Here are four movies that I think are mediocre at best that most of the world thinks are masterpieces.
This is my number one pet peeve movie. Most people agree that this movie is a masterpiece. I’ve watched documentaries about the symbolism in this film, but I’m sorry I don’t get it. I find Chinatown a dull and confusing movie. I did as a kid and I do as an adult—and I shouldn’t. I love 40’s noir, especially noir set in LA, but it’s as if Robert Towne took that’s confusing about The Big Sleep and used it for the inspiration for Chinatown. Take the classic line, “Forget it, Jake. It’s Chinatown.” What’s Chinatown!?! Corruption, incest and murder?? That’s Chinatown. How is that Chinatown? That’s not Chinatown. That’s gibberish. So much so, I’m going to write a book about fatigue levels in commercial airline manufacture and the subsequent cover-up and I’m going to call it, Paper Cup, just so that the last line can be “Forget it, Jake. It’s Paper Cup.” Yes, I am a little hot under the collar, thank you, but this movie does that to me. Maybe that’s Chinatown. Who the hell knows? Let’s move on.

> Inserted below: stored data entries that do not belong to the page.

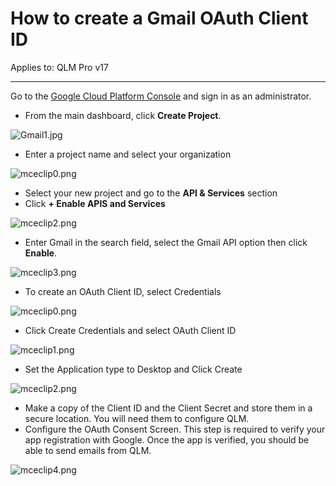 # How to create a Gmail OAuth Client ID

Applies to: QLM Pro v17

***

&#x20;Go to the [Google Cloud Platform Console](https://console.developers.google.com/) and sign in as an administrator.

* From the main dashboard, click **Create Project**.

![Gmail1.jpg](https://ebstalimited.zendesk.com/hc/article\_attachments/360010817058/Gmail1.jpg)

* Enter a project name and select your organization

![mceclip0.png](https://support.soraco.co/hc/article\_attachments/12908729649172)

* Select your new project and go to the **API & Services** section
* Click **+ Enable APIS and Services**

![mceclip2.png](https://support.soraco.co/hc/article\_attachments/12908785952660)

&#x20;

* Enter Gmail in the search field, select the Gmail API option then click **Enable**.

![mceclip3.png](https://support.soraco.co/hc/article\_attachments/12908788353044)

&#x20;

* To create an OAuth Client ID, select Credentials

![mceclip0.png](https://support.soraco.co/hc/article\_attachments/12910549317652)

* Click Create Credentials and select OAuth Client ID

![mceclip1.png](https://support.soraco.co/hc/article\_attachments/12910590024340)

&#x20;

* Set the Application type to Desktop and Click Create

![mceclip2.png](https://support.soraco.co/hc/article\_attachments/12910581287572)

* Make a copy of the Client ID and the Client Secret and store them in a secure location. You will need them to configure QLM.
* Configure the OAuth Consent Screen. This step is required to verify your app registration with Google. Once the app is verified, you should be able to send emails from QLM.

![mceclip4.png](https://support.soraco.co/hc/article\_attachments/12911777901460)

Now, I’m talking about the Al Pacino remake done in ’82. Quite simply, this is one of the most God awful films ever made. Everybody’s acting is terrible and over the top, not mention poorly cast. The music makes me ashamed to have ears. The story is bad Shakespeare. The set design is hideous to the extent to give the movie the impression that it had no budget. But for some reason, guys love this film and I don’t know why. I’m a guy. I like sports. I believe in turning my underwear inside out to make it last an extra week between washings. So I should like Scarface, but I don’t. It’s just bad. When I like to say hello to my little friends, this isn’t one.
Full Metal Jacket:
Stanley Kubrick’s Vietnam masterpiece. Well, not for me. Again, this is another guy movie must have. Like Scarface, most of my men buddies have this movie in their DVD collections. While they’ll rave about the male camaraderie of it and violence, the movie falls flat for me and for one very big reason—the lopsided storytelling. I don’t know what the movie is about. Is it about the horrors of basic training or is it about being a greenhorn in battle? I don’t know, but it should be one and not both. And to be honest, the basic training section dominates the film that the Nam portion feels tacked and really doesn’t have a purpose or a sense of meaning. The only thing to marvel at is that they did a really good job at making London’s east end look like Vietnam.
The Empire Strike Back:
I’ll be upfront. I could have taken a poop over episodes I-III, but I think most people agree that they’re terrible movies, but Empire is different. Star Wars fans float this one in rarified air where a sequel is better than the original, but I disagree. The problem with it is that the movie doesn’t have a beginning, middle and end. Star Wars: A New Hope does. Empire doesn’t. Two hours in, someone blows a whistle and says, “We’ve got enough in the can. Let’s go.”I remember sitting in the movie theatre, just twelve years old, and thinking—this is just an intermission, right? Wrong! George Lucas duped me because he knew he had Jedi to come and he could leave it there. I also take issue with what is considered one of the greatest story twists in movie history—“Luke, I am your father.” While this is a great twist, it’s also the kind of twist that happens most weeks in daytime soap operas. Also, once we possess this knowledge, story integrity develops a little wood rot. Why didn’t Obi-Wan Kenobi drop this piece of knowledge to Luke earlier? Also when Vader and the Emperor are batting on about Anakin, you’d have thought Vader would have said, “You know Anakin was me before I went all dark side up in this bitch?” Empire is a good movie, but let’s face it, it ain’t a masterpiece.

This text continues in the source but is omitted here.